47       S’agissant, en second lieu, du critère de la maîtrise des langues, examiné au point 38 de l’arrêt [Stols/Conseil], il s’impose pareillement de constater que le Tribunal […] a substitué son appréciation à celle de l’AIPN, en se fondant sur un tableau comparatif duquel il résultait que les quatre fonctionnaires promouvables maîtrisaient un nombre sensiblement comparable de langues. Pour le surplus, en se référant à des explications nouvelles fournies à l’audience et qui ne concernaient que le cas [du requérant], le Tribunal […] a outrepassé les limites de son contrôle, qui, conformément à la jurisprudence, portait sur la question de savoir si, eu égard aux voies et moyens qui avaient pu conduire l’administration à son appréciation, celle-ci s’était tenue dans des limites non critiquables et n’avait pas usé de son pouvoir de manière manifestement erronée.

48       S’agissant, en troisième lieu, du niveau des responsabilités exercées, la considération énoncée au point 39 de l’arrêt [Stols/Conseil], selon laquelle les fonctions [du requérant], compte tenu des responsabilités de management qu’elles impliquaient, ne pouvaient, à l’évidence, être considérées comme inférieures à celles exercées par les fonctionnaires promus, repose sur la prémisse erronée selon laquelle le niveau des responsabilités exercées est déterminé avant tout par l’importance des tâches de management exercées. Or, un fonctionnaire peut assumer un niveau de responsabilités élevé sans encadrer de nombreux subordonnés et, inversement, un fonctionnaire peut encadrer de nombreux subordonnés sans exercer des responsabilités particulièrement élevées. Par conséquent, la circonstance que [le requérant] dirigeait une équipe de 30 personnes et que les fonctionnaires promus n’exerçaient pas des tâches d’encadrement comparables ne suffit pas à justifier légalement la conclusion selon laquelle le Conseil a commis une erreur manifeste d’appréciation de leurs mérites respectifs à l’aune de ce critère. »

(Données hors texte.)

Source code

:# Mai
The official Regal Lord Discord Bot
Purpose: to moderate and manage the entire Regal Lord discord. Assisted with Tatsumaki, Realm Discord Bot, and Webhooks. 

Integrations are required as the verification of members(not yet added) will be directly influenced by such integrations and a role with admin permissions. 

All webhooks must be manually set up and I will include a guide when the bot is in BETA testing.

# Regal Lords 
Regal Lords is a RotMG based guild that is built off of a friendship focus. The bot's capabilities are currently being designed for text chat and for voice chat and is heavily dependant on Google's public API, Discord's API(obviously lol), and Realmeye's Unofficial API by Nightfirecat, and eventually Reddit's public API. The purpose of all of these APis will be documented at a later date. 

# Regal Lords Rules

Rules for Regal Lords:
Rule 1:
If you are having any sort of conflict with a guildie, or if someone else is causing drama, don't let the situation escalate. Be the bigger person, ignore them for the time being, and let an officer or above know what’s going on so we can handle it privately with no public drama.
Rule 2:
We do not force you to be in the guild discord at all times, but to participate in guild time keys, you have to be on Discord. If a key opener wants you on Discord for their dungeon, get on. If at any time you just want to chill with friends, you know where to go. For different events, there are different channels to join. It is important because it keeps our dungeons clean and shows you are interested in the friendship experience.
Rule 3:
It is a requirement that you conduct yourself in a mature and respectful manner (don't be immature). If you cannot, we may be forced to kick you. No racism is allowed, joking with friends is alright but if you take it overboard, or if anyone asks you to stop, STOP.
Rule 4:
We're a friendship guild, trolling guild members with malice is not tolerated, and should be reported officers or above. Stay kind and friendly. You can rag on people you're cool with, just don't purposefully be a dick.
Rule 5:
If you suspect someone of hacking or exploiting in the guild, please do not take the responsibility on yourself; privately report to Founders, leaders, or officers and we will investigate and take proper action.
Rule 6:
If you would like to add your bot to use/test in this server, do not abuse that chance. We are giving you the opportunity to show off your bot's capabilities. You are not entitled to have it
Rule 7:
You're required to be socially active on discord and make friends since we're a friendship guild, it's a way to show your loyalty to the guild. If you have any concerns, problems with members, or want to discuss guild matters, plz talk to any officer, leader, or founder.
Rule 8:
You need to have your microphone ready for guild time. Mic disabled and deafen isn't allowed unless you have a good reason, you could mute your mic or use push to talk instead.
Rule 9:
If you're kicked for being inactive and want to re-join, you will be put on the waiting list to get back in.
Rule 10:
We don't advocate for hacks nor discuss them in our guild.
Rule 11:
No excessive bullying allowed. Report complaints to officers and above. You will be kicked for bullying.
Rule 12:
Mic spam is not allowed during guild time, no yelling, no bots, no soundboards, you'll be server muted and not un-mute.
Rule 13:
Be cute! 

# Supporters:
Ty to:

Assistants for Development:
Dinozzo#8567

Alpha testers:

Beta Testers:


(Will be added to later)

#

22      Bien qu’ayant annulé l’arrêt Stols/Conseil, le Tribunal de l’Union européenne n’a pas statué lui-même sur le litige qu’il a estimé ne pas être en état d’être jugé et a renvoyé l’affaire devant le Tribunal. Le Tribunal de l’Union européenne a en effet jugé, en premier lieu, que la réponse qu’il convenait d’apporter, quant au fond, à la seconde branche du premier moyen de première instance, tirée d’une erreur manifeste d’appréciation dans l’examen comparatif des mérites, impliquait une réappréciation des faits et circonstances pertinents à laquelle il ne pouvait se livrer. En second lieu, le Tribunal de l’Union européenne a relevé que le Tribunal n’avait pas statué, au fond, sur le second des deux moyens avancés par le requérant en première instance. Enfin, le Tribunal de l’Union européenne a réservé les dépens de la procédure de pourvoi.

23      Par lettre du 6 janvier 2011, le greffe du Tribunal a, conformément à l’article 114, paragraphe 1, du règlement de procédure, informé le requérant qu’il disposait d’un délai de deux mois augmenté du délai de distance forfaitaire de dix jours à compter de la signification de l’arrêt du Tribunal de l’Union européenne pour déposer son mémoire d’observations écrites.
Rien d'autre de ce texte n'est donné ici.